I took both modes of transport on my day trip. The scenery itself on the drive through the mountains and along the abundant water in this tiny country is stunning.
Mostar itself is a beautiful destination. It is the capital of the Herzegovina region, situated on the Neretva River. Throughout the Middle Ages, it was only a tiny settlement along the river. In 1482, The region of Herzegovina came under Ottoman rule and Mostar became its administrative and military center.
There used to be a simply suspension bridge across the Neretva River and the bridge keepers were called mostari, which is believed to be the origins of the town’s name.
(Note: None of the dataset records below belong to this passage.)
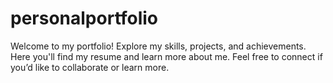 # personalportfolio
Welcome to my portfolio! Explore my skills, projects, and achievements. Here you'll find my resume and learn more about me. Feel free to connect if you’d like to collaborate or learn more.
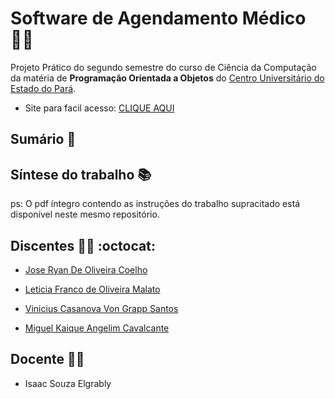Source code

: # Software de Agendamento Médico :woman_health_worker:

Projeto Prático do segundo semestre do curso de Ciência da Computação da matéria de **Programação Orientada a Objetos** do [Centro Universitário do Estado do Pará](https://www.cesupa.br/).

 - Site para facil acesso: [CLIQUE AQUI]()


## Sumário :open_book:


## Síntese do trabalho :books:

ps: O pdf íntegro contendo as instruções do trabalho supracitado está disponível neste mesmo repositório.

## Discentes :man_technologist: :octocat:

- [Jose Ryan De Oliveira Coelho](https://github.com/RyanOlivrDev)

- [Leticia Franco de Oliveira Malato](https://github.com/LeticiaMalato)

- [Vinicius Casanova Von Grapp Santos](https://github.com/Vini-Casanova)

- [Miguel Kaique Angelim Cavalcante](https://github.com/Miguelangell1)

## Docente :man_teacher: 

- Isaac Souza Elgrably

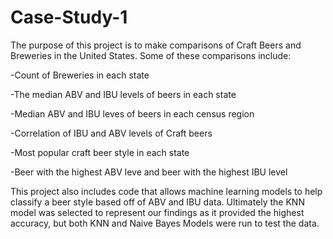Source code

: # Case-Study-1

The purpose of this project is to make comparisons of Craft Beers and Breweries in the United States.
Some of these comparisons include:

  -Count of Breweries in each state
  
  -The median ABV and IBU levels of beers in each state
  
  -Median ABV and IBU leves of beers in each census region
  
  -Correlation of IBU and ABV levels of Craft beers
  
  -Most popular craft beer style in each state
  
  -Beer with the highest ABV leve and beer with the highest IBU level
  
  
This project also includes code that allows machine learning models to help classify a beer style based off of ABV and IBU data.
Ultimately the KNN model was selected to represent our findings as it provided the highest accuracy, but both KNN and Naive Bayes Models were run to test the data. 
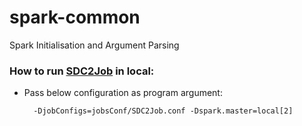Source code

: # spark-common
Spark Initialisation and Argument Parsing


### How to run [SDC2Job](src/main/scala/jobs/SDC2Job.scala) in local:
* Pass below configuration as program argument:

        -DjobConfigs=jobsConf/SDC2Job.conf -Dspark.master=local[2]
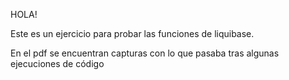 HOLA!

Este es un ejercicio para probar las funciones de liquibase.

En el pdf se encuentran capturas con lo que pasaba tras algunas ejecuciones de código
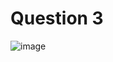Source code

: # Question 3

![image](https://github.com/Webwiznitr/DebugBattle2023v1/assets/75237697/3c9d024f-8bbd-478c-8f0e-42ca7369cb50)
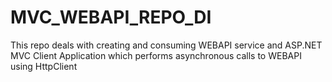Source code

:# MVC_WEBAPI_REPO_DI
This repo deals with creating and consuming WEBAPI service and ASP.NET MVC Client Application which performs asynchronous calls to WEBAPI using HttpClient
The suspension bridge was replaced by a new stone bridge, which is now the city’s most famous monument – the Stari most (Old Bridge). This bridge was built in 1566 by order of Suleiman the Magnificent. It is, in a word, spectacular. It spans the Neretva River between two guard towers. The peak of its delicate arch is 20 meters high.
Following its construction, the town expanded all around it. Numerous homes, mosques and madrasas were built in the typical Ottoman architectural style. Mostar flourished and became a key trading partner with Dubrovnik and other coastal cities. Markets and craftsmanship proliferated in the town.
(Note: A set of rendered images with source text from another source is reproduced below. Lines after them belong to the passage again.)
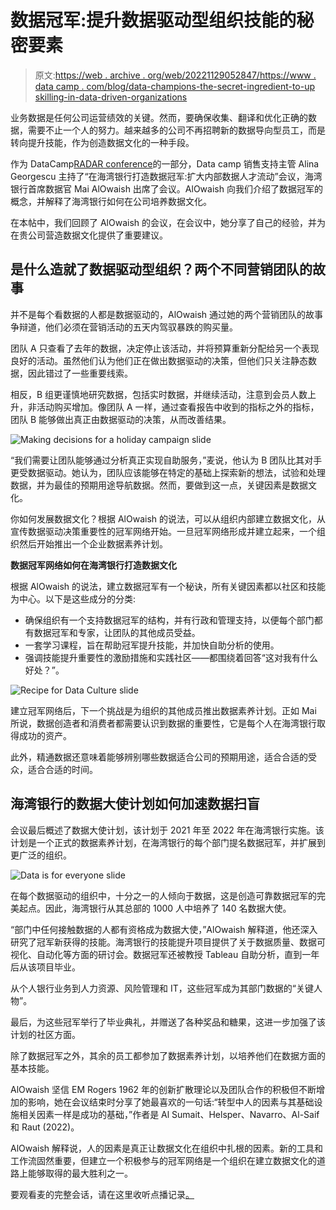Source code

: # 数据冠军:提升数据驱动型组织技能的秘密要素

> 原文:[https://web . archive . org/web/20221129052847/https://www . data camp . com/blog/data-champions-the-secret-ingredient-to-up skilling-in-data-driven-organizations](https://web.archive.org/web/20221129052847/https://www.datacamp.com/blog/data-champions-the-secret-ingredient-to-upskilling-in-data-driven-organizations)

业务数据是任何公司运营绩效的关键。然而，要确保收集、翻译和优化正确的数据，需要不止一个人的努力。越来越多的公司不再招聘新的数据导向型员工，而是转向提升技能，作为创造数据文化的一种手段。

作为 DataCamp[RADAR conference](https://web.archive.org/web/20221001130356/https://www.datacamp.com/resources/webinars/radar-building-data-champions-at-gulf-bank)的一部分，Data camp 销售支持主管 Alina Georgescu 主持了“在海湾银行打造数据冠军:扩大内部数据人才流动”会议，海湾银行首席数据官 Mai AlOwaish 出席了会议。AlOwaish 向我们介绍了数据冠军的概念，并解释了海湾银行如何在公司培养数据文化。

在本帖中，我们回顾了 AlOwaish 的会议，在会议中，她分享了自己的经验，并为在贵公司营造数据文化提供了重要建议。

## **是什么造就了数据驱动型组织？两个不同营销团队的故事**

并不是每个看数据的人都是数据驱动的，AlOwaish 通过她的两个营销团队的故事争辩道，他们必须在营销活动的五天内驾驭暴跌的购买量。

团队 A 只查看了去年的数据，决定停止该活动，并将预算重新分配给另一个表现良好的活动。虽然他们认为他们正在做出数据驱动的决策，但他们只关注静态数据，因此错过了一些重要线索。

相反，B 组更谨慎地研究数据，包括实时数据，并继续活动，注意到会员人数上升，非活动购买增加。像团队 A 一样，通过查看报告中收到的指标之外的指标，团队 B 能够做出真正由数据驱动的决策，从而改善结果。

![Making decisions for a holiday campaign slide](../Images/a44a0d8bab5af3d4f891a3d15e21be7f.png)

“我们需要让团队能够通过分析真正实现自助服务，”麦说，他认为 B 团队比其对手更受数据驱动。她认为，团队应该能够在特定的基础上探索新的想法，试验和处理数据，并为最佳的预期用途导航数据。然而，要做到这一点，关键因素是数据文化。

你如何发展数据文化？根据 AlOwaish 的说法，可以从组织内部建立数据文化，从宣传数据驱动决策重要性的冠军网络开始。一旦冠军网络形成并建立起来，一个组织然后开始推出一个企业数据素养计划。

**数据冠军网络如何在海湾银行打造数据文化**

根据 AlOwaish 的说法，建立数据冠军有一个秘诀，所有关键因素都以社区和技能为中心。以下是这些成分的分类:

*   确保组织有一个支持数据冠军的结构，并有行政和管理支持，以便每个部门都有数据冠军和专家，让团队的其他成员受益。
*   一套学习课程，旨在帮助冠军提升技能，并加快自助分析的使用。
*   强调技能提升重要性的激励措施和实践社区——都围绕着回答“这对我有什么好处？”。

![Recipe for Data Culture slide](../Images/a8aba808482151ec4169d81d45340104.png)

建立冠军网络后，下一个挑战是为组织的其他成员推出数据素养计划。正如 Mai 所说，数据创造者和消费者都需要认识到数据的重要性，它是每个人在海湾银行取得成功的资产。

此外，精通数据还意味着能够辨别哪些数据适合公司的预期用途，适合合适的受众，适合合适的时间。

## **海湾银行的数据大使计划如何加速数据扫盲**

会议最后概述了数据大使计划，该计划于 2021 年至 2022 年在海湾银行实施。该计划是一个正式的数据素养计划，在海湾银行的每个部门提名数据冠军，并扩展到更广泛的组织。

![Data is for everyone slide](../Images/3921863c277c9418c918036ec5b8b4c7.png)

在每个数据驱动的组织中，十分之一的人倾向于数据，这是创造可靠数据冠军的完美起点。因此，海湾银行从其总部的 1000 人中培养了 140 名数据大使。

“部门中任何接触数据的人都有资格成为数据大使，”AlOwaish 解释道，他还深入研究了冠军新获得的技能。海湾银行的技能提升项目提供了关于数据质量、数据可视化、自动化等方面的研讨会。数据冠军还被教授 Tableau 自助分析，直到一年后从该项目毕业。

从个人银行业务到人力资源、风险管理和 IT，这些冠军成为其部门数据的“关键人物”。

最后，为这些冠军举行了毕业典礼，并赠送了各种奖品和糖果，这进一步加强了该计划的社区方面。

除了数据冠军之外，其余的员工都参加了数据素养计划，以培养他们在数据方面的基本技能。

AlOwaish 坚信 EM Rogers 1962 年的创新扩散理论以及团队合作的积极但不断增加的影响，她在会议结束时分享了她最喜欢的一句话:“转型中人的因素与其基础设施相关因素一样是成功的基础，”作者是 Al Sumait、Helsper、Navarro、Al-Saif 和 Raut (2022)。

AlOwaish 解释说，人的因素是真正让数据文化在组织中扎根的因素。新的工具和工作流固然重要，但建立一个积极参与的冠军网络是一个组织在建立数据文化的道路上能够取得的最大胜利之一。

要观看麦的完整会话，请在这里收听点播记录[。](https://web.archive.org/web/20221001130356/https://www.datacamp.com/resources/webinars/radar-building-data-champions-at-gulf-bank)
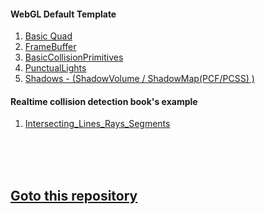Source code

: <h4>WebGL Default Template</h4>
<ol>
  <li><a href="https://scahp.github.io/WebGL/01_BasicQuad/index.html">Basic Quad</a></li>
  <li><a href="https://scahp.github.io/WebGL/02_FrameBuffer/index.html">FrameBuffer</a></li>
  <li><a href="https://scahp.github.io/WebGL/03_BasicCollisionPrimitives/index.html">BasicCollisionPrimitives</a></li>
  <li><a href="https://scahp.github.io/WebGL/05_PunctualLights/index.html">PunctualLights</a></li>  
  <li><a href="https://scahp.github.io/WebGL/06_Shadow/index.html">Shadows - (ShadowVolume / ShadowMap(PCF/PCSS) )</a></li>
</ol>

<h4>Realtime collision detection book's example</h4>
<ol>
  <li><a href="https://scahp.github.io/WebGL/04_Intersecting_Lines_Rays_Segments/index.html">Intersecting_Lines_Rays_Segments</a></li>
</ol>

<br>
<br>
<br>

<h2><a href="https://github.com/scahp/Potential">Goto this repository</a></h2>
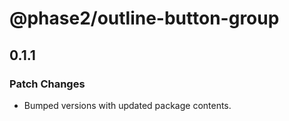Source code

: # @phase2/outline-button-group

## 0.1.1

### Patch Changes

- Bumped versions with updated package contents.
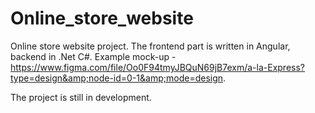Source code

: # Online_store_website
Online store website project. The frontend part is written in Angular, backend in .Net С#. 
Example mock-up - https://www.figma.com/file/Oo0F94tmyJBQuN69jB7exm/a-la-Express?type=design&amp;node-id=0-1&amp;mode=design. 

The project is still in development.
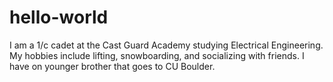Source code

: # hello-world
I am a 1/c cadet at the Cast Guard Academy studying Electrical Engineering.  My hobbies include lifting, snowboarding, and socializing with friends.  I have on younger brother that goes to CU Boulder.   
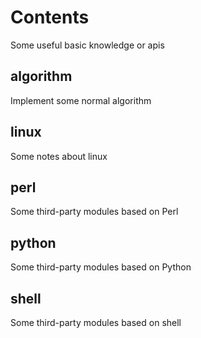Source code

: # Contents
Some useful basic knowledge or apis

## algorithm
Implement some normal algorithm

## linux
Some notes about linux

## perl
Some third-party modules based on Perl

## python
Some third-party modules based on Python

## shell
Some third-party modules based on shell



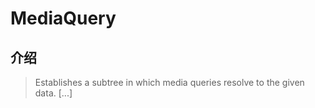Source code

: # MediaQuery

## 介绍

> Establishes a subtree in which media queries resolve to the given data. [...]
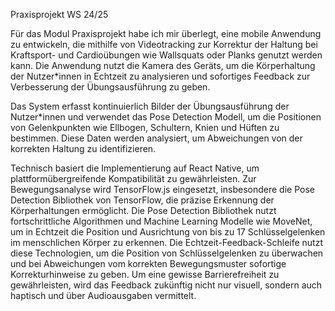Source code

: Praxisprojekt WS 24/25

Für das Modul Praxisprojekt habe ich mir überlegt, eine mobile Anwendung zu entwickeln, die mithilfe von Videotracking zur Korrektur der Haltung bei Kraftsport- und Cardioübungen wie Wallsquats oder Planks genutzt werden kann. Die Anwendung nutzt die Kamera des Geräts, um die Körperhaltung der Nutzer*innen in Echtzeit zu analysieren und sofortiges Feedback zur Verbesserung der Übungsausführung zu geben.

Das System erfasst kontinuierlich Bilder der Übungsausführung der Nutzer*innen und verwendet das Pose Detection Modell, um die Positionen von Gelenkpunkten wie Ellbogen, Schultern, Knien und Hüften zu bestimmen. Diese Daten werden analysiert, um Abweichungen von der korrekten Haltung zu identifizieren.

Technisch basiert die Implementierung auf React Native, um plattformübergreifende Kompatibilität zu gewährleisten. Zur Bewegungsanalyse wird TensorFlow.js eingesetzt, insbesondere die Pose Detection Bibliothek von TensorFlow, die präzise Erkennung der Körperhaltungen ermöglicht. Die Pose Detection Bibliothek nutzt fortschrittliche Algorithmen und Machine Learning Modelle wie MoveNet, um in Echtzeit die Position und Ausrichtung von bis zu 17 Schlüsselgelenken im menschlichen Körper zu erkennen. Die Echtzeit-Feedback-Schleife nutzt diese Technologien, um die Position von Schlüsselgelenken zu überwachen und bei Abweichungen vom korrekten Bewegungsmuster sofortige Korrekturhinweise zu geben. Um eine gewisse Barrierefreiheit zu gewährleisten, wird das Feedback zukünftig nicht nur visuell, sondern auch haptisch und über Audioausgaben vermittelt.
There is a second, smaller Ottoman bridge in town, the Kriva Ćuprija (the Crooked Bridge). It was built before the Stari most and spans the tiny, but picturesque Radobulje Stream that feeds into the Netretva River.
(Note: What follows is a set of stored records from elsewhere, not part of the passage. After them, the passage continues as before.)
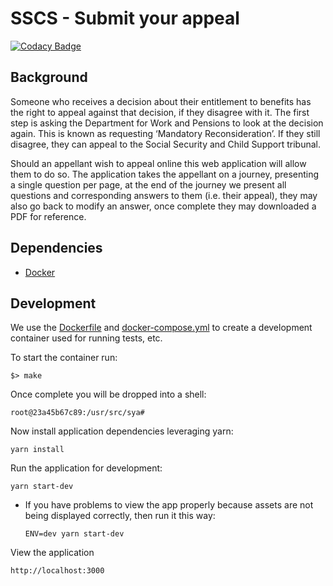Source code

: # SSCS - Submit your  appeal

[![Codacy Badge](https://api.codacy.com/project/badge/Grade/7cfcc31911754eb88285c2e57556c0a6)](https://www.codacy.com/app/iguannago/submit-your-appeal?utm_source=github.com&amp;utm_medium=referral&amp;utm_content=hmcts/submit-your-appeal&amp;utm_campaign=Badge_Grade)


## Background
Someone who receives a decision about their entitlement to benefits has the right to appeal against that decision,
if they disagree with it. The first step is asking the Department for Work and Pensions to look at the decision again.
This is known as requesting ‘Mandatory Reconsideration’. If they still disagree, they can appeal to the Social Security
and Child Support tribunal.

Should an appellant wish to appeal online this web application will allow them to do so. The application takes the
appellant on a journey, presenting a single question per page, at the end of the journey we present all questions and
corresponding answers to them (i.e. their appeal), they may also go back to modify an answer, once complete
they may downloaded a PDF for reference.

## Dependencies
 - [Docker](https://www.docker.com/)

## Development

We use the [Dockerfile] and [docker-compose.yml] to create a development container used for running tests, etc.

To start the container run:

    $> make

Once complete you will be dropped into a shell:

    root@23a45b67c89:/usr/src/sya#

Now install application dependencies leveraging yarn:

    yarn install

Run the application for development:

    yarn start-dev

* If you have problems to view the app properly because assets are not being displayed correctly, then run it this way:

      ENV=dev yarn start-dev


View the application

    http://localhost:3000

[Dockerfile]:Dockerfile
[docker-compose.yml]:docker-compose.yml
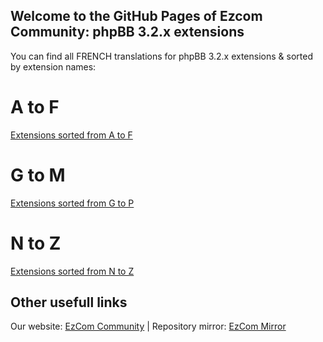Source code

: ## Welcome to the GitHub Pages of Ezcom Community: phpBB 3.2.x extensions

You can find all FRENCH translations for phpBB 3.2.x extensions & sorted by extension names:

# A to F
<a href="https://github.com/Communaute-EzCom/phpbb-3.2.x-extensions/tree/master/A-F">Extensions sorted from A to F</a>
# G to M
<a href="https://github.com/Communaute-EzCom/phpbb-3.2.x-extensions/tree/master/G-P">Extensions sorted from G to P</a>
# N to Z
<a href="https://github.com/Communaute-EzCom/phpbb-3.2.x-extensions/tree/master/N-Z">Extensions sorted from N to Z</a>

## Other usefull links
Our website: <a href="http://www.ezcom-fr.com">EzCom Community</a> | Repository mirror: <a href="http://ezcom.free.fr/?dir=phpBB/3.2.x/Extensions">EzCom Mirror</a>
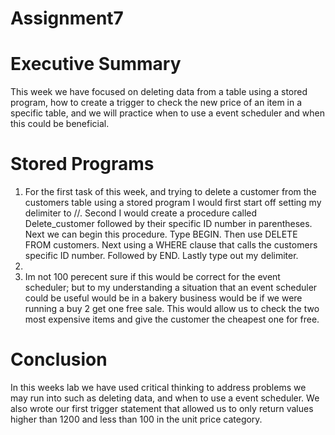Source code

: # Assignment7
# Executive Summary
This week we have focused on deleting data from a table using a stored program, how to create a trigger to check the new price of an item in a specific table, and we will practice when to use a event scheduler and when this could be beneficial. 
# Stored Programs
1. For the first task of this week, and trying to delete a customer from the customers table using a stored program I would first start off setting my delimiter to //. Second I would create a procedure called Delete_customer followed by their specific ID number in parentheses. Next we can begin this procedure. Type BEGIN. Then use DELETE FROM customers. Next using a WHERE clause that calls the customers specific ID number. Followed by END. Lastly type out my delimiter. 
2.
3. Im not 100 perecent sure if this would be correct for the event scheduler; but to my understanding a situation that an event scheduler could be useful would be in a bakery business would be if we were running a buy 2 get one free sale. This would allow us to check the two most expensive items and give the customer the cheapest one for free. 

# Conclusion
In this weeks lab we have used critical thinking to address problems we may run into such as deleting data, and when to use a event scheduler. We also wrote our first trigger statement that allowed us to only return values higher than 1200 and less than 100 in the unit price category.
Mostar suffered terribly under the 1992-1995 conflict. The city has been rebuilt, but the evidence of the fierce fighting is still on display in town, with shelled out buildings and shrapnel damage still visible.
In November 1993, the Stari most that spanned the Neretva for over four hundred years was destroyed by tank fire. At the end of the war, plans for its reconstruction were put into place. A project estimated at 17 million USD got underway and the bridge was reconstructed with its original stones. Reconstruction was completed in 2004.
Mostar is truly a lovely place to visit and there are so many wonderful vantage points from which to admire the Old Bridge. My favorites were from down on the river bank, where you really get a sense of just how high that 20 meter arch is, and from the lovely minaret you can climb when visiting the Koski Mehmed-Pasha Mosque. Do make a point to climb to the top of the minaret – it offers an unparalleled view over the town.
Don’t miss a visit to beautiful Mostar if you are in Sarajevo or in Croatia, for it’s also a popular day trip from Dubrovnik. This beautiful city is a wonderful example of Ottoman architecture in the Balkans and a lovely place to spend a day exploring.
Gorgeous area and love all the history. 🙂
Thanks, Melinda! And yes, in the Balkans you always have fascinating (and complicated!) history…
[…] was in beautiful Mostar last May and wrote a travel post about the town and its impressive bridge. The bridge, built in 1566, was destroyed by tank fire […]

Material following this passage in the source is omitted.